Ligand-mediated metal–metal interactions and localized versus delocalized mixed-valence cation states of biferrocene and bis(μ-fulvalenediyl)diiron characterized in the gas phase by valence photoelectron spectroscopy

Gas-phase photoelectron spectroscopy is used to investigate metal–metal interactions and the mixed-valence positive ion states of biferrocene and bis(μ-fulvalenediyl)diiron. The spectra of phenylferrocene and 1,1′-diphenylferrocene are used to show that, in comparison to ferrocene, the extension of the ligand π system and the reduced ligand symmetry do not have an appreciable effect on the band profile of the metal-based ionizations. In contrast, the initial ionization bands of both bimetallic molecules, which derive from the metal-based 2E2g ionizations of ferrocene, are spread over a wide energy range, indicating delocalization across the two metal halves of the molecule and formal oxidation states of +21/2 for each metal atom in these cation states.

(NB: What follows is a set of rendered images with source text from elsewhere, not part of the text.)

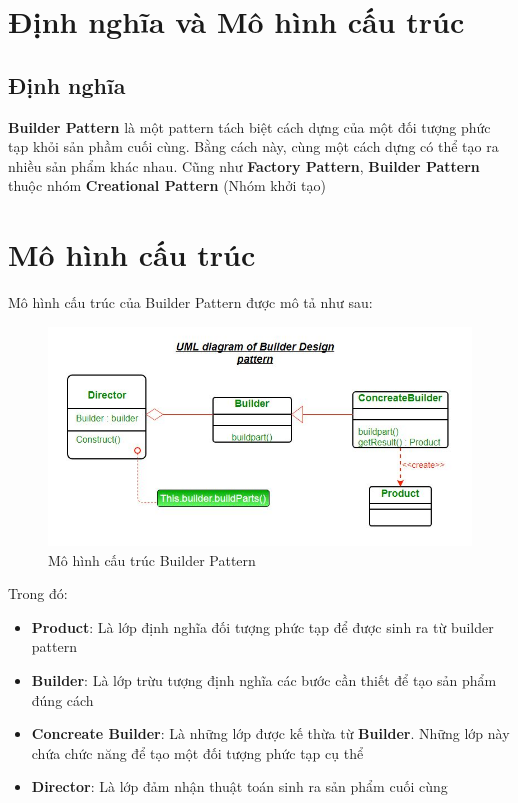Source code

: \section{Định nghĩa và Mô hình cấu trúc}
\subsection{Định nghĩa}
\textbf{Builder Pattern} là một pattern tách biệt cách dựng của một đối tượng phức tạp khỏi sản phầm cuối cùng. Bằng cách này, cùng một cách dựng có thể tạo ra nhiều sản phẩm khác nhau. Cũng như \textbf{Factory Pattern}, \textbf{Builder Pattern} thuộc nhóm \textbf{Creational Pattern} (Nhóm khởi tạo)
\section{Mô hình cấu trúc}
Mô hình cấu trúc của Builder Pattern được mô tả như sau:
\begin{figure}[!htb]
    \centering
    \includegraphics[width=\textwidth]{fig/Builder/BuilderDiagram.png}
    \caption{Mô hình cấu trúc Builder Pattern}
\end{figure}
Trong đó:
\begin{itemize}
    \item \textbf{Product}: Là lớp định nghĩa đối tượng phức tạp để được sinh ra từ builder pattern
    \item \textbf{Builder}: Là lớp trừu tượng định nghĩa các bước cần thiết để tạo sản phẩm đúng cách
    \item \textbf{Concreate Builder}: Là những lớp được kế thừa từ \textbf{Builder}. Những lớp này chứa chức năng để tạo một đối tượng phức tạp cụ thể
    \item \textbf{Director}: Là lớp đảm nhận thuật toán sinh ra sản phẩm cuối cùng
\end{itemize}

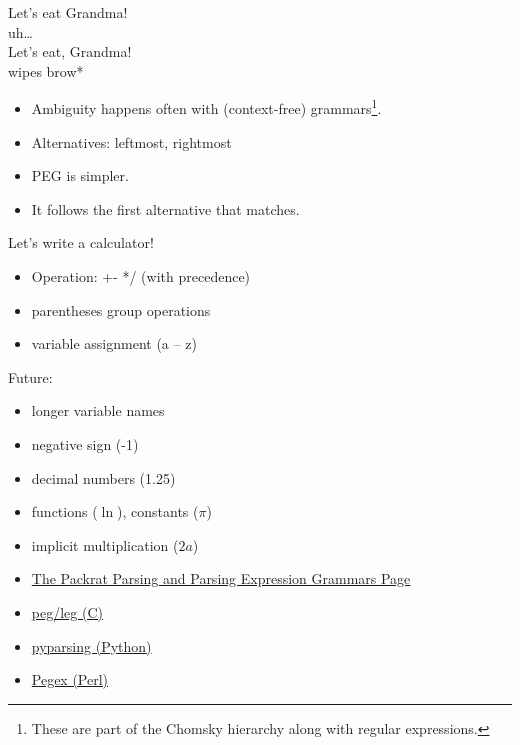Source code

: \documentclass[%
        hyperref={%
                pdfauthor={Zakariyya Mughal},%
                pdfpagemode={None},pdfpagelayout={SinglePage}}%
        xcolor={x11names},%
]{beamer}
\begin{document}
\begin{frame}
    \Huge
    Let's eat Grandma! \\
    \pause\qquad uh\ldots \\
    \pause Let's eat, Grandma! \\
    \pause\qquad *wipes brow* \\
\end{frame}

\begin{frame}
	\begin{itemize}
		\item Ambiguity happens often with (context-free)
			grammars\footnote{These are part of the Chomsky hierarchy
			along with regular expressions.}.
		\pause\item Alternatives: leftmost, rightmost
	\end{itemize}
\end{frame}

\begin{frame}
	\begin{itemize}
		\item PEG is simpler.
		\pause\item It follows the first alternative that
			matches.
	\end{itemize}
\end{frame}

\begin{frame}
	\begin{center}
		\Huge
		Let's write a calculator!
	\end{center}
	\begin{itemize}
		\item Operation: +- */ (with precedence)
		\item parentheses group operations
		\item variable assignment (a -- z)
	\end{itemize}
\end{frame}

\begin{frame}
	Future:
	\begin{itemize}
		\item longer variable names
		\item negative sign (-1)
		\item decimal numbers (1.25)
		\item functions (\(\ln\)), constants (\(\pi\))
		\item implicit multiplication (\(2a\))
	\end{itemize}
\end{frame}

\begin{frame}
	\begin{itemize}
		\item \href{http://bford.info/packrat/}{The Packrat Parsing and Parsing Expression Grammars Page}
		\item \href{http://piumarta.com/software/peg/}{peg/leg (C)}
		\item \href{http://pyparsing.wikispaces.com/}{pyparsing (Python)}
		\item \href{http://pegex.org/}{Pegex (Perl)}
	\end{itemize}
\end{frame}
\end{document}
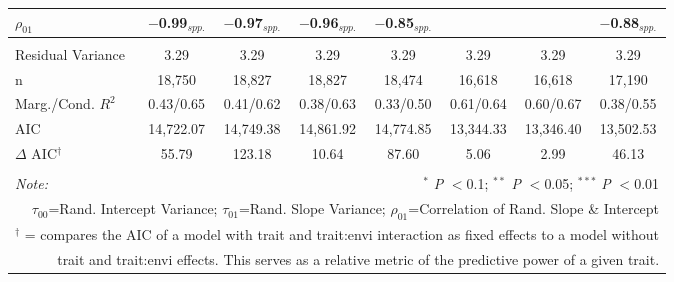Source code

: \documentclass[12pt, letterpaper]{article}
\begin{document}
\begin{table}[h]
{\begin{tabular}{lccccccc}
 $\rho_{01}$ & $-$0.99$_{spp.}$ & $-$0.97$_{spp.}$ & $-$0.96$_{spp.}$ & $-$0.85$_{spp.}$ & & & $-$0.88$_{spp.}$ \\
\hline \\[-1.8ex] 
\rowcolor[gray]{.95} Residual Variance & 3.29 & 3.29 & 3.29 & 3.29 & 3.29 & 3.29 & 3.29\\
n & 18,750 & 18,827 & 18,827 & 18,474 & 16,618 & 16,618 & 17,190\\ 
\rowcolor[gray]{.95} Marg./Cond. $R^2$ & 0.43/0.65	& 0.41/0.62 &	0.38/0.63 & 0.33/0.50 & 0.61/0.64 &	0.60/0.67 & 0.38/0.55 \\
AIC  & 14,722.07 & 14,749.38 & 14,861.92 & 14,774.85 & 13,344.33 & 13,346.40 & 13,502.53 \\ 
\hline 
\rowcolor[gray]{.95}$\Delta$ AIC$^\dagger$ & 55.79 & 123.18 & 10.64 & 87.60 & 5.06 & 2.99 & 46.13 \\
\hline 
\hline \\[-1.8ex] 
\textit{Note:} & \multicolumn{7}{r}{$^{*}$ \textit{P} $<$0.1; $^{**}$ \textit{P} $<$0.05; $^{***}$ \textit{P} $<$0.01}\\
\multicolumn{8}{r}{$\tau_{00}$=Rand. Intercept Variance; $\tau_{01}$=Rand. Slope Variance; $\rho_{01}$=Correlation of Rand. Slope \& Intercept}\\ 
\multicolumn{8}{r}{$^\dagger$ = compares the AIC of a model with trait and trait:envi interaction as fixed effects to a model without}\\
\multicolumn{8}{r}{trait and trait:envi effects. This serves as a relative metric of the predictive power of a given trait.}
\end{tabular}} 
\end{table} 
\end{document}
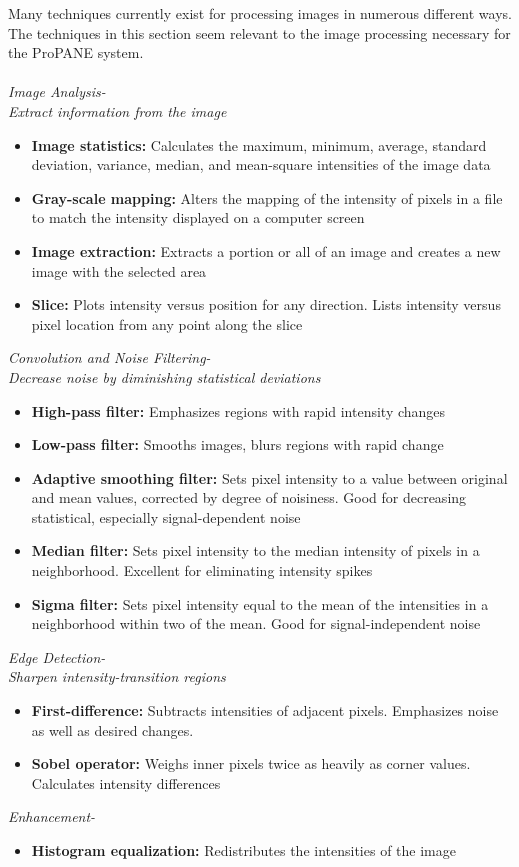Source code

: \documentclass[]{article}
\begin{document}
\noindent Many techniques currently exist for processing images in numerous different ways.  The techniques in this section seem relevant to the image processing necessary for the ProPANE system. \cite{ndt} \\ \\
{\sl Image Analysis- \\ \indent Extract information from the image} 
			\begin{itemize} 
				\item{\textbf{Image statistics:}} Calculates the maximum, minimum, average, standard deviation, variance, median, and mean-square intensities of the image data					
				\item{\textbf{Gray-scale mapping:}} Alters the mapping of the intensity of pixels in a file to match the intensity displayed on a computer screen 
				\item{\textbf{Image extraction:}} Extracts a portion or all of an image and creates a new image with the selected area 
				\item{\textbf{Slice:}} Plots intensity versus position for any direction. Lists intensity versus pixel location from any point along the slice
			\end{itemize} 
{\sl Convolution and Noise Filtering- \\ \indent Decrease noise by diminishing statistical deviations}
			\begin{itemize}
				\item{\textbf{High-pass filter:}} Emphasizes regions with rapid intensity changes
				\item{\textbf{Low-pass filter:}} Smooths images, blurs regions with rapid change
				\item{\textbf{Adaptive smoothing filter:}} Sets pixel intensity to a value between original and mean values, corrected by degree of noisiness. Good for decreasing statistical, especially signal-dependent noise
				\item{\textbf{Median filter:}} Sets pixel intensity to the median intensity of pixels in a neighborhood. Excellent for eliminating intensity spikes
				\item{\textbf{Sigma filter:}} Sets pixel intensity equal to the mean of the intensities in a neighborhood within two of the mean.  Good for signal-independent noise
			\end{itemize}
{\sl Edge Detection- \\ \indent Sharpen intensity-transition regions}	
			\begin{itemize}
				\item{\textbf{First-difference:}} Subtracts intensities of adjacent pixels.  Emphasizes noise as well as desired changes. 
				\item{\textbf{Sobel operator:}} Weighs inner pixels twice as heavily as corner values.  Calculates intensity differences
			\end{itemize}
{\sl Enhancement- }
			\begin{itemize}
				\item{\textbf{Histogram equalization:}} Redistributes the intensities of the image
			\end{itemize}
\end{document}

The broadening and splitting of this ionization band for bis(μ-fulvalenediyl)diiron is twice that observed for biferrocene, consistent with a through-bond ligand-mediated mechanism of interaction. Ionizations of the bimetallic molecules that derive from the metal-based 2A1g ionizations of ferrocene occur in a single narrow band, indicating that both through-space and through-ligand interactions are not appreciable for the dz2-based orbitals. The difference between the metal–metal interactions in these positive ion states follows from the different overlap and energy match of the metal orbitals with fulvalendiyl orbitals of the appropriate symmetry. Most important to the metal–metal interaction in the ground ion state are empty fulvalendiyl orbitals with two nodes perpendicular to the C5 planes and gerade and ungerade symmetries with respect to the inversion centers of the molecules. In the gas phase, both species are found to be strongly interacting, delocalized mixed-valence compounds in their ground ion states.